Tutto questo è perfetto nel nascondere i vuoti e gli strapiombi reali, serve a darci uno spazio dove dimenticare che non siamo più felici, che ci trasciniamo come zombie, che la società moderna crea giornalmente schiavitù dal sapore antico, guarda avanti e chiama progresso il costringerci a lavorare sempre più ore e sempre con meno soldi e tempo per noi stessi, che siamo sempre più corrotti, rassegnati, soli con i nostri spazi sociali dove non è previsto dire che vogliamo morire.
Ma invece fuori dalle linee cibernetiche c’è un mondo reale, e questa è la ragion pura seguita dai poteri oscuri che sanno la verità, che sanno i motivi e i benefici di una cella virtuale, del creare uno spazio social dove poter isolare ogni cibernauta. Vogliono che pubblichiamo cose a cui guardiamo, che sogniamo e desideriamo, ma che non ci riguardano realmente.
Ti distraggono dandoti potere in un server tutto tuo ma che ti rende servo invece, perché cominci a trasmettere ciò che vuoi si pensi di te, perché abbiamo scambiato la vita reale con quella che vorremmo, quando forse siamo già diventati una larva.
Ci nutrono di psicopseudo-socialità da iper-presenza nel nulla, così da non farci chiamare a vicenda, da non vederci più, da non poterci confrontare, nessuno viene più a darmi una pacca sulla spalla, siamo la faccina che hanno preparato per noi per definire la nostra emozione liofilizzata con il fine di renderci tutti tristi o allegri allo stesso modo.
La mia è la prospettiva di un uomo volutamente non Socializzato, almeno secondo quanto richiestomi e ritenuto necessario dalle ragioni del signor Social che mi invita continuamente a migliorare le mie prestazioni, a rendere completo il mio profilo, mi chiede se voglio essere localizzato e parla per voi, dicendomi che i miei amici non mi sentono da un po’, non hanno mie notizie, e potrei essere più sociale.. e che se voglio posso essere protagonista e potrei andare in diretta come gli attori.. Ma Pablo è ancora lì sulla sua pagina con il suo sorriso e sembra vivo, come se non fosse accaduto nulla, perché nel mondo virtuale non è successo nulla se hai l’immagine sorridente, invece Pablo si è ammazzato, non c’è più e non è più vivo.
Alla socialità non servi come sei alla nascita, serve il risultato in cui ti trasformerà o ti ha già trasformato, il prodotto che ha confezionato, quanti nuovi socializzati hai generato e contattato nel tuo nucleo familiare, quanto guadagni e dunque quanto potrete consumare e spendere .. o quanto sospendere le vostre vite inseguendo ciò che vi dicono vi serva per vivere.

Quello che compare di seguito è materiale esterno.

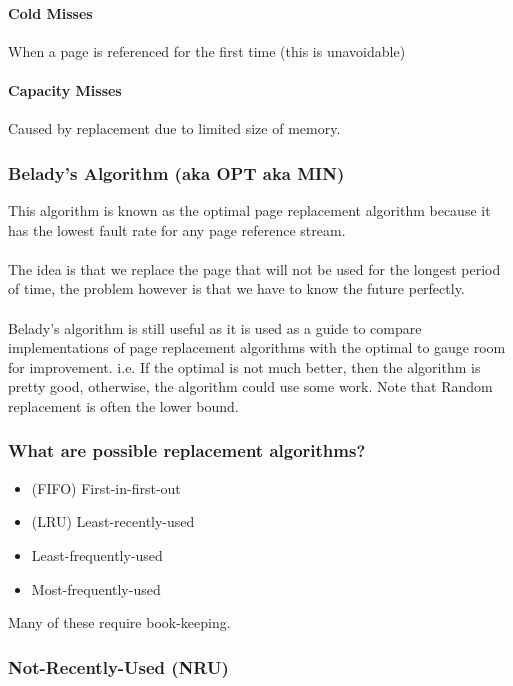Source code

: \documentclass{article}
\begin{document}
\paragraph{Cold Misses} When a page is referenced for the first time (this is unavoidable)

\paragraph{Capacity Misses} Caused by replacement due to limited size of memory.

\subsubsection{Belady's Algorithm (aka OPT aka MIN)}

This algorithm is known as the optimal page replacement algorithm because it has the lowest fault rate for any page reference stream.\\
\\
The idea is that we replace the page that will not be used for the longest period of time, the problem however is that we have to know the future perfectly.
\\
\\
Belady's algorithm is still useful as it is used as a guide to compare implementations of page replacement algorithms with the optimal to gauge room for improvement. i.e. If the optimal is not much better, then the algorithm is pretty good, otherwise, the algorithm could use some work. Note that Random replacement is often the lower bound.

\subsubsection{What are possible replacement algorithms?}

\begin{itemize}
    \item (FIFO) First-in-first-out
    \item (LRU) Least-recently-used
    \item Least-frequently-used
    \item Most-frequently-used
\end{itemize}

Many of these require book-keeping.

\subsubsection{Not-Recently-Used (NRU)}
\end{document}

Io sì critico la Ragion pura dei social e la sua nutrice e nostra despota, ossia la smisurata ricerca di questa falsa socialità, volta a creare perfezione e miti, che sono tutti palesemente artefatti ma non certo “fattid’arte”.
E forse vi starete chiedendo, scrivendo anche io sul social, se stia comunque sputando sul piatto in cui mangio, ebbene vi dico che: “se la prospettiva di un uomo Socializzato moderno vuol dire rinunciare a se stesso impedendogli di essere vivo e reale quando è Offline, allora..
sì lo sto facendo.
Pablo non lo hanno ammazzato i social è vero, lo ha fatto lui da solo eppur potendo essere localizzato, contattato, postato, seguito e condiviso, .. già “condiviso” ..
Ah se lo avesse fatto sul serio però, se invece dei social avesse realmente “condiviso” il suo dolore..
forse e dico forse sarebbe ancora qui con noi.
E con questa riflessione vi saluto.
Buon ascolto o buona lettura come preferite.